Ecco che allora la mia identità culturale (e credo di altri)  è questa mia incredulità, questa mia solitudine, che mi designa - fra coloro che credono o si sentono enfaticamente a casa propria, con lingua ripristinata e “sentimentalizzata”(come ben poco lo fu per l’addietro), con l’ abbigliamento festoso e fastoso del sogno, col canto del sogno, con la morale del sogno, col familismo buono del sogno, la  religione, la mitologia, le costumanze del sogno, le nenie e i balli del sogno, gli ornamenti del sogno, il patriarcato del sogno e il matriarcato di risulta dicevo mi designa, come una straniera o, peggio, un’apolide. Perché in definitiva neppure mi sento a pieno titolo cittadina del modo europeo di concepire il resto del mondo e le sue plaghe interne, né di concepire l’assoluta bontà dei suoi valori, perché pure questi stanno rischiando di diventare gusci vuoti.

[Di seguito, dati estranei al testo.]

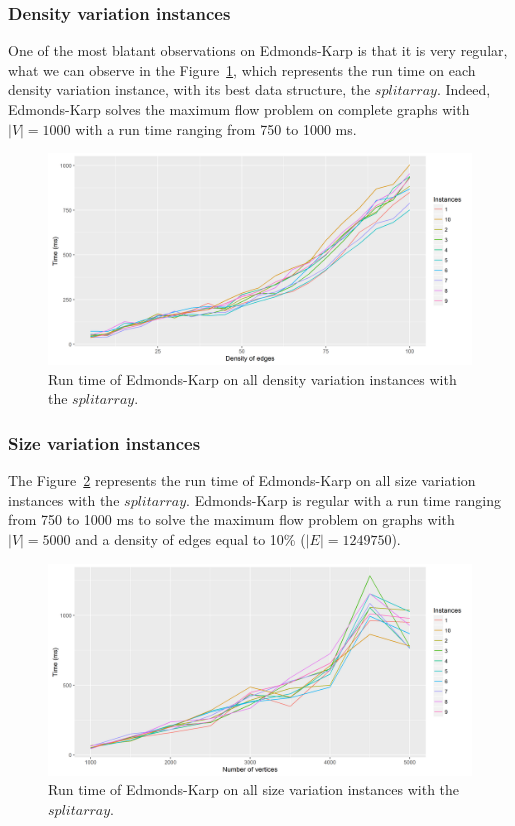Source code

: \subsubsection{Density variation instances}
One of the most blatant observations on Edmonds-Karp is that it is very regular, what we can observe in the Figure~\ref{fig:EKmean}, which represents the run time on each density variation instance, with its best data structure, the $split array$. Indeed, Edmonds-Karp solves the maximum flow problem on complete graphs with $|V|=1000$ with a run time ranging from 750 to 1000 ms.
\begin{figure}[H]
\begin{center}
\includegraphics[scale=0.6]{images/results/EKmean.png}
\caption{Run time of Edmonds-Karp on all density variation instances with the $split array$.}
\label{fig:EKmean}
\end{center}
\end{figure}
\subsubsection{Size variation instances}
The Figure~\ref{fig:EKmeansize} represents the run time of Edmonds-Karp on all size variation instances with the $split array$. Edmonds-Karp is regular with a run time ranging from 750 to 1000 ms to solve the maximum flow problem on graphs with $|V|=5000$ and a density of edges equal to 10\% ($|E|=1249750$).
\begin{figure}[H]
\begin{center}
\includegraphics[scale=0.55]{images/results/EKmeansize2.png}
\caption{Run time of Edmonds-Karp on all size variation instances with the $split array$.}
\label{fig:EKmeansize}
\end{center}
\end{figure}
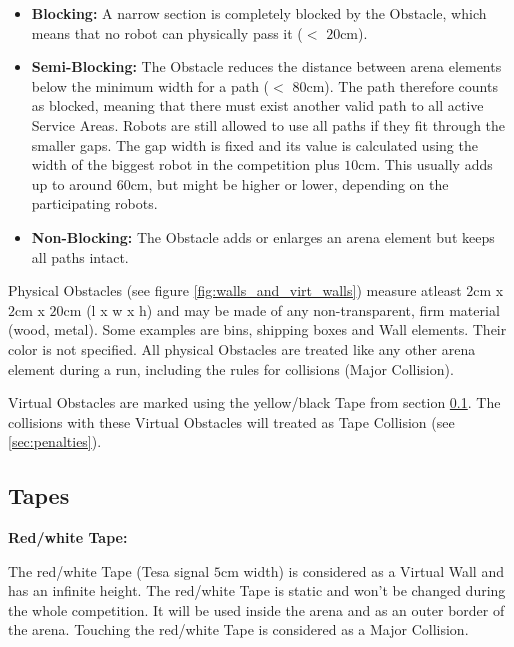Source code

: \begin{itemize}
\item \textbf{Blocking:} 
A narrow section is completely blocked by the Obstacle, which means that no robot can physically pass it ($<$ $20\si{\centi\meter}$).

\item \textbf{Semi-Blocking:} 
The Obstacle reduces the distance between arena elements below the minimum width for a path ($<$ $80\si{\centi\meter}$). The path therefore counts as blocked, meaning that there must exist another valid path to all active Service Areas. Robots are still allowed to use all paths if they fit through the smaller gaps.
The gap width is fixed and its value is calculated using the width of the biggest robot in the competition plus $ 10\si{\centi\meter}$. This usually adds up to around $ 60\si{\centi\meter}$,
but might be higher or lower, depending on the participating robots.

\item \textbf{Non-Blocking:}
The Obstacle adds or enlarges an arena element but keeps all paths intact.
\end{itemize}


Physical Obstacles (see figure \ref{fig:walls_and_virt_walls}) measure atleast $2\si{\centi\meter}$ x $2\si{\centi\meter}$ x $20\si{\centi\meter}$ (l x w x h) and may be made of any non-transparent, firm material (wood, metal). Some examples are bins, shipping boxes and Wall elements. Their color is not specified.
All physical Obstacles are treated like any other arena element during a run, including the rules for collisions (Major Collision).

Virtual Obstacles are marked using the yellow/black Tape from section \ref{subsec:Tapes}. The collisions with these Virtual Obstacles will treated as Tape Collision (see \ref{sec:penalties}).


\subsection{Tapes}
\label{subsec:Tapes}

\textbf{Red/white Tape:}

The red/white Tape (Tesa signal $5\si{\centi\meter}$ width) is considered as a Virtual Wall and has an infinite height. The red/white Tape is static and won't be changed during the whole competition. It will be used inside the arena and as an outer border of the arena.  Touching the red/white Tape is considered as a Major Collision.

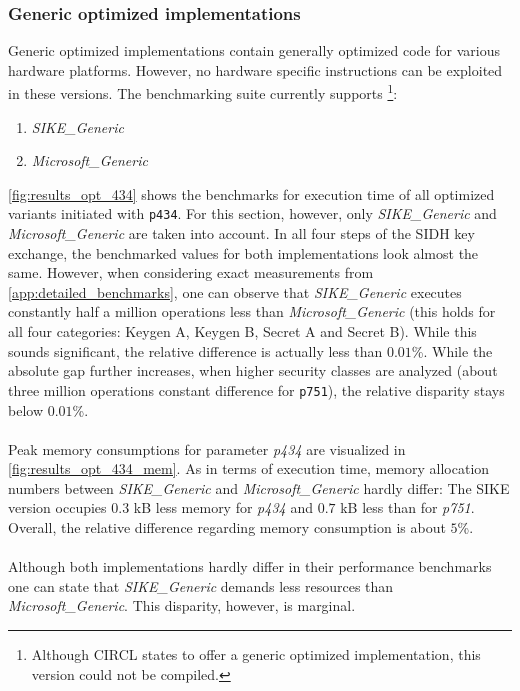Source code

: \subsubsection{Generic optimized implementations}\label{sec:analysis_generic}
Generic optimized implementations contain generally optimized code for various hardware platforms. However, no hardware specific instructions can be exploited in these versions. The benchmarking suite currently supports \footnote{Although CIRCL states to offer a generic optimized implementation\parencite{circl2020github}, this version could not be compiled.}:
\begin{enumerate}
\item \textit{SIKE\_Generic}
\item \textit{Microsoft\_Generic}
\end{enumerate}
\autoref{fig:results_opt_434} shows the benchmarks for execution time of all optimized variants initiated with \texttt{p434}. For this section, however, only \textit{SIKE\_Generic} and \textit{Microsoft\_Generic} are taken into account. In all four steps of the SIDH key exchange, the benchmarked values for both implementations look almost the same. However, when considering exact measurements from  \ref{app:detailed_benchmarks}, one can observe that \textit{SIKE\_Generic} executes constantly half a million operations less than \textit{Microsoft\_Generic} (this holds for all four categories: Keygen A, Keygen B, Secret A and Secret B). While this sounds significant, the relative difference is actually less than $0.01$\%. While the absolute gap further increases, when higher security classes are analyzed (about three million operations constant difference for \texttt{p751}), the relative disparity stays below $0.01$\%.
\\\\
Peak memory consumptions for parameter \textit{p434} are visualized in  \autoref{fig:results_opt_434_mem}. As in terms of execution time, memory allocation numbers between \textit{SIKE\_Generic} and \textit{Microsoft\_Generic} hardly differ: The SIKE version occupies $0.3$ kB less memory for \textit{p434} and $0.7$ kB less than for \textit{p751}. Overall, the relative difference regarding memory consumption is about $5$\%.
\\\\
Although both implementations hardly differ in their performance benchmarks one can state that \textit{SIKE\_Generic} demands less resources than \textit{Microsoft\_Generic}. This disparity, however, is marginal.

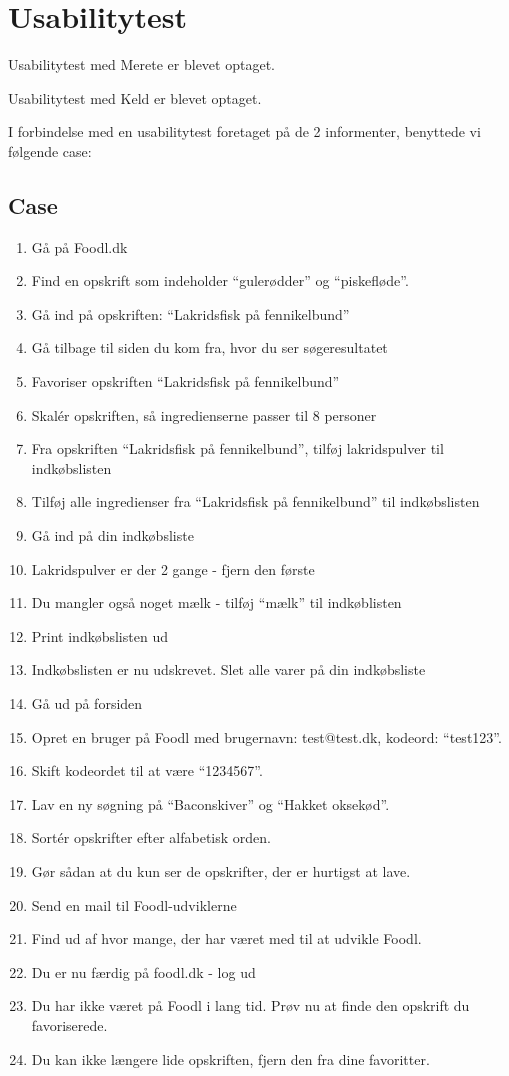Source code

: \chapter{Usabilitytest}
\label{ap:usabilitytest}

Usabilitytest med Merete er blevet optaget\cite{usabilitymerete}.

Usabilitytest med Keld er blevet optaget\cite{usabilitykjeld}.

I forbindelse med en usabilitytest foretaget på de 2 informenter, benyttede vi følgende case:

\section{Case}
\begin{enumerate}
\item Gå på Foodl.dk
\item Find en opskrift som indeholder ``gulerødder'' og ``piskefløde''.
\item Gå ind på opskriften: ``Lakridsfisk på fennikelbund''
\item Gå tilbage til siden du kom fra, hvor du ser søgeresultatet
\item Favoriser opskriften ``Lakridsfisk på fennikelbund''
\item Skalér opskriften, så ingredienserne passer til 8 personer
\item Fra opskriften ``Lakridsfisk på fennikelbund'', tilføj lakridspulver til indkøbslisten
\item Tilføj alle ingredienser fra ``Lakridsfisk på fennikelbund'' til indkøbslisten
\item Gå ind på din indkøbsliste
\item Lakridspulver er der 2 gange - fjern den første
\item Du mangler også noget mælk - tilføj ``mælk'' til indkøblisten
\item Print indkøbslisten ud
\item Indkøbslisten er nu udskrevet. Slet alle varer på din indkøbsliste
\item Gå ud på forsiden
\item Opret en bruger på Foodl med brugernavn: test@test.dk, kodeord: ``test123''.
\item Skift kodeordet til at være “1234567”.
\item Lav en ny søgning på ``Baconskiver'' og ``Hakket oksekød''.
\item Sortér opskrifter efter alfabetisk orden.
\item Gør sådan at du kun ser de opskrifter, der er hurtigst at lave.
\item Send en mail til Foodl-udviklerne
\item Find ud af hvor mange, der har været med til at udvikle Foodl.
\item Du er nu færdig på foodl.dk - log ud
\item Du har ikke været på Foodl i lang tid. Prøv nu at finde den opskrift du favoriserede.
\item Du kan ikke længere lide opskriften, fjern den fra dine favoritter.
\end{enumerate}
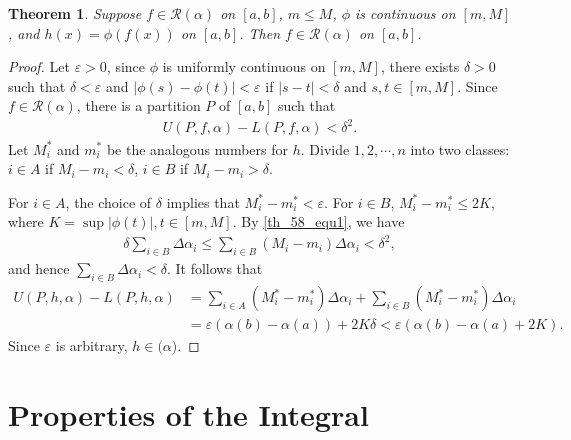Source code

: \documentclass[10pt]{book}
\newtheorem{theorem}{Theorem}[chapter]
\theoremstyle{definition}
\numberwithin{equation}{chapter}
\begin{document}
\begin{theorem}\label{th_58}
Suppose $f \in \mathscr{R}(\alpha)$ on $[a,b]$, $m \leq M$, $\phi$ is continuous on $[m,M]$, and $h(x) = \phi(f(x))$ on $[a,b]$. Then $f \in \mathscr{R}(\alpha)$ on $[a,b]$.
\end{theorem}
\begin{proof}
Let $\varepsilon > 0$, since $\phi$ is uniformly continuous on $[m,M]$, there exists $\delta > 0$ such that $\delta < \varepsilon$ and $\left|\phi(s) - \phi(t)\right| < \varepsilon$ if $\left|s - t\right| < \delta$ and $s,t \in [m,M]$. Since $f \in \mathscr{R}(\alpha)$, there is a partition $P$ of $[a,b]$ such that 
\begin{align}\label{th_58_equ1}
    U(P,f,\alpha) - L(P,f,\alpha) < \delta^2.
\end{align}
Let $M^*_i$ and $m^*_i$ be the analogous numbers for $h$. Divide $1,2,\cdots,n$ into two classes: $i \in A$ if $M_i - m_i < \delta$, $i \in B$ if $M_i - m_i > \delta$.

For $i \in A$, the choice of $\delta$ implies that $M^*_i - m^*_i < \varepsilon$. For $i \in B$, $M^*_i - m^*_i \leq 2K$, where $K = \sup \left|\phi(t)\right|, t \in [m,M]$. By \eqref{th_58_equ1}, we have
\begin{align*}
    \delta \sum_{i \in B} \Delta \alpha_i \leq \sum_{i \in B} (M_i - m_i) \Delta \alpha_i < \delta^2,
\end{align*}
and hence $\sum_{i \in B} \Delta \alpha_i < \delta$. It follows that
\begin{align*}
    U(P,h,\alpha) - L(P,h,\alpha) & = \sum_{i \in A} (M^*_i - m^*_i) \Delta \alpha_i + \sum_{i \in B} (M^*_i - m^*_i) \Delta \alpha_i \\
    & = \varepsilon \left(\alpha(b) - \alpha(a)\right) + 2K\delta < \varepsilon \left(\alpha(b) - \alpha(a) + 2K\right).
\end{align*}
Since $\varepsilon$ is arbitrary, $h \in \mathscr(\alpha)$.
\end{proof}

\medskip



\section{Properties of the Integral}
\end{document}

Dove sta,dunque, la mia identità se non fuori,  in un non-paese, nello sdegno degli inquietanti, nell’odore detestabile degli invisibili.  Sdegno represso, spostato, ammutolito, calpestato, talora sublimato in parole faticose, perché non c’è lingua che non trovi nei suoi recessi o nel bric à brac del suo quotidiano i suoni e i segni per riscontri possibili di verità scomode, quelle che gli specchi ben organizzati non riescono ad assemblare e restituire alla mente e al cuore dubbiosi
Su tutto questo e sull’eco minacciosa del suo moto tettonico, non pochi si concedono il paradiso di parole autoconsolatorie, in sardo, in italiano e così via.
Ribellione proattiva? Chi è così credibile oggi da farsene vessillifero e promuovere seguiti? Bisogna costruire i caratteri e il carattere collettivo? Forse, sì. Ma questa istanza non pare avere ancora padri e madri o, chi sa, virgulti o scuole.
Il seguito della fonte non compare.